At this point we entered a hall, which took us to the State Apartments. These are used by the King and Queen when they are entertaining guests, gala banquets, cabinet meetings and offical ceremonites. It was previously used by Gustav III and Karl XIV Johan for residential purposes.

The First Guardroom was used in the 18th century to house the royal miltary guards. It has baroque furniture, typcial of the era. In the cabinets there is 18th century European procelain from Meissen, which was just gorgeous.

The following room is another Guardroom, whic hwas used by the body guards to protect the monarch, during Gustav III and Karl XIV resign. There are marble statues of Swedish kings, as well as more cabinets with ordiments and diaramas. The older Tre Kronor Castle was destroyed in May 1697 by fire, but this is how it would have looked before that. Later we will visit the Tre Kronor Castle in the bowels of the palace.

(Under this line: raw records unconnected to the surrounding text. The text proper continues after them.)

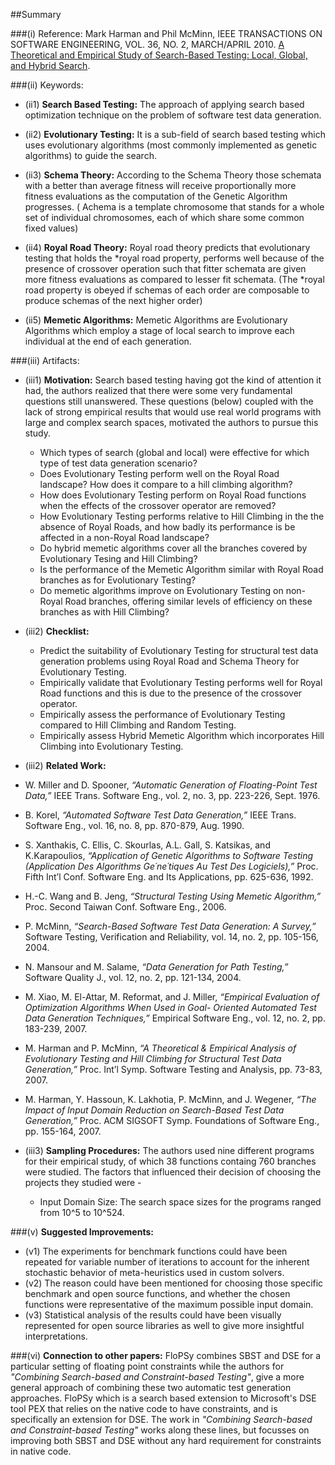 ##Summary

###(i) Reference: Mark Harman and Phil McMinn, IEEE TRANSACTIONS ON SOFTWARE ENGINEERING, VOL. 36, NO. 2, MARCH/APRIL 2010. [A Theoretical and Empirical Study of Search-Based Testing: Local, Global, and Hybrid Search](http://ieeexplore.ieee.org/xpls/abs_all.jsp?arnumber=5342440&tag=1). 

###(ii) Keywords:
* (ii1) **Search Based Testing:** The approach of applying search based optimization technique on the problem of software test data generation.

* (ii2) **Evolutionary Testing:** It is a sub-field of search based testing which uses evolutionary algorithms (most commonly implemented as genetic algorithms) to guide the search.

* (ii3) **Schema Theory:** According to the Schema Theory those schemata with a better than average fitness will
receive proportionally more fitness evaluations as the computation of the Genetic Algorithm progresses. ( Achema is a template chromosome that stands for a whole set of individual chromosomes, each of which share some common fixed values)

* (ii4) **Royal Road Theory:** Royal road theory predicts that evolutionary testing that holds the *royal road property, performs well because of the presence of crossover operation such that fitter schemata are given more fitness evaluations as compared to lesser fit schemata. (The *royal road property is obeyed if schemas of each order are composable
to produce schemas of the next higher order)

* (ii5) **Memetic Algorithms:** Memetic Algorithms are Evolutionary Algorithms which employ a stage of local search to improve each individual at the end of each generation.

###(iii) Artifacts:

* (iii1) **Motivation:** Search based testing having got the kind of attention it had, the authors realized that there were some very fundamental questions still unanswered. These questions (below) coupled with the lack of strong empirical results that would use real world programs with large and complex search spaces, motivated the authors to pursue this study.
  * Which types of search (global and local)  were effective for which type of test data generation scenario?
  * Does Evolutionary Testing perform well on the Royal Road landscape? How does it compare to a hill climbing algorithm?
  * How does Evolutionary Testing perform on Royal Road functions when the effects of the crossover operator are removed?
  * How Evolutionary Testing performs relative to Hill Climbing in the the absence of Royal Roads, and how badly its performance is be affected in a non-Royal Road landscape?
  * Do hybrid memetic algorithms cover all the branches covered by Evolutionary Tesing and Hill Climbing?
  * Is the performance of the Memetic Algorithm similar with Royal Road branches as for Evolutionary Testing?
  * Do memetic algorithms improve on Evolutionary Testing on non-Royal Road branches, offering similar levels of efficiency on these branches as with Hill Climbing?
 
* (iii2) **Checklist:** 
  * Predict the suitability of Evolutionary Testing for structural test data generation problems using Royal Road and Schema Theory for Evolutionary Testing.
  * Empirically validate that Evolutionary Testing performs well for Royal Road functions and this is due to the presence of the crossover operator.
  * Empirically assess the performance of Evolutionary Testing compared to Hill Climbing and Random Testing.
  * Empirically assess Hybrid Memetic Algorithm which incorporates Hill Climbing into Evolutionary Testing.

* (iii2) **Related Work:** 
 * W. Miller and D. Spooner, _“Automatic Generation of Floating-Point Test Data,”_ IEEE Trans. Software Eng., vol. 2, no. 3,
pp. 223-226, Sept. 1976.
 * B. Korel, _“Automated Software Test Data Generation,”_ IEEE Trans. Software Eng., vol. 16, no. 8, pp. 870-879, Aug. 1990.
 * S. Xanthakis, C. Ellis, C. Skourlas, A.L. Gall, S. Katsikas, and K.Karapoulios, _“Application of Genetic Algorithms to Software Testing (Application Des Algorithms Ge´ne´tiques Au Test Des Logiciels),”_ Proc. Fifth Int’l Conf. Software Eng. and Its Applications, pp. 625-636, 1992.
 * H.-C. Wang and B. Jeng, _“Structural Testing Using Memetic Algorithm,”_ Proc. Second Taiwan Conf. Software Eng., 2006.
 * P. McMinn, _“Search-Based Software Test Data Generation: A Survey,”_ Software Testing, Verification and Reliability, vol. 14, no. 2, pp. 105-156, 2004.
 * N. Mansour and M. Salame, _“Data Generation for Path Testing,”_ Software Quality J., vol. 12, no. 2, pp. 121-134, 2004.
 * M. Xiao, M. El-Attar, M. Reformat, and J. Miller, _“Empirical Evaluation of Optimization Algorithms When Used in Goal- Oriented Automated Test Data Generation Techniques,”_ Empirical Software Eng., vol. 12, no. 2, pp. 183-239, 2007.
 * M. Harman and P. McMinn, _“A Theoretical & Empirical Analysis of Evolutionary Testing and Hill Climbing for Structural Test Data Generation,”_ Proc. Int’l Symp. Software Testing and Analysis, pp. 73-83, 2007.
 * M. Harman, Y. Hassoun, K. Lakhotia, P. McMinn, and J. Wegener, _“The Impact of Input Domain Reduction on Search-Based Test Data Generation,”_ Proc. ACM SIGSOFT Symp. Foundations of Software Eng., pp. 155-164, 2007.


* (iii3) **Sampling Procedures:** The authors used nine different programs for their empirical study, of which 38 functions containg 760 branches were studied. The factors that influenced their decision of choosing the projects they studied were -
  * Input Domain Size: The search space sizes for the programs ranged from 10^5 to 10^524. 
  
###(v) **Suggested Improvements:**
* (v1) The experiments for benchmark functions could have been repeated for variable number of iterations to account for the inherent stochastic behavior of meta-heuristics used in custom solvers.
* (v2) The reason could have been mentioned for choosing those specific benchmark and open source functions, and whether the chosen functions were representative of the maximum possible input domain.
* (v3) Statistical analysis of the results could have been visually represented for open source libraries as well to give more insightful interpretations.

###(vi) **Connection to other papers:**
FloPSy combines SBST and DSE for a particular setting of floating point constraints while the authors for _"Combining Search-based and Constraint-based Testing"_, give a more general approach of combining these two automatic test generation approaches. FloPSy which is a search based extension to Microsoft's DSE tool PEX that relies on the native code to have constraints, and is specifically an extension for DSE. The work in _"Combining Search-based and Constraint-based Testing"_ works along these lines, but focusses on improving both SBST and DSE without any hard requirement for constraints in native code.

The Council Chamber is another splendid room which is used a few times a year for Cabinet meetings. It has the most enormous chandeliers and yellow and blue explosed panels were designed by Axel Nyström in 1826.

The Audience Chamber was originally meant to be a state bedchamber, but was instead used as a room for Gustav III to hold audiences. The exquisite ceiling was painted by Jacques Foucquet and René Chauveau around 1700. In the centre there is the lovers, Venus and Mars.

Gustav III’s State Bedchamber was used a sthe bedchamber and where Gustav III held reception during his morning toilette. He actually died in the room, after being shot by masked ball in the opera house in 1792. The ceiling was also painted by Jacques Foucquet and René Chauveau and depicts the upbringing of Karl XII.

Perhaps the most exquisite room in the palace is Karl XI’s Gallery. It is designed in Swedish baroque. It is often used for banquets and long tables are placed in the centre, seating 170 guests. It was inspired by the Hall of Mirrors in Versailles and each window corresponds with the mirror on the adjacent wall.

The next room we came across was Sofia Magdalena’s State Bedchamber, furnished by Jean Eric Rehn in 1770s. The ceiling depicts Mother Svea and females of the four continents of Europe, Asia, Africa and America.

The Don Quixote Room was perhaps more beautiful exciting in the last room. It has tapestries adorning the walls, telling the story of Don Quixote and were made in Paris.

The last room we saw in the State Apartments was The White Sea. This room is so gorgeous, colourful and airy. It is used as a large salon, when banquets are held in Karl XI’s Gallery. It has oak parquet floor and beatiful ceiling paintings by Domenico Francia and Guillaume-Thomas Raphael Taraval.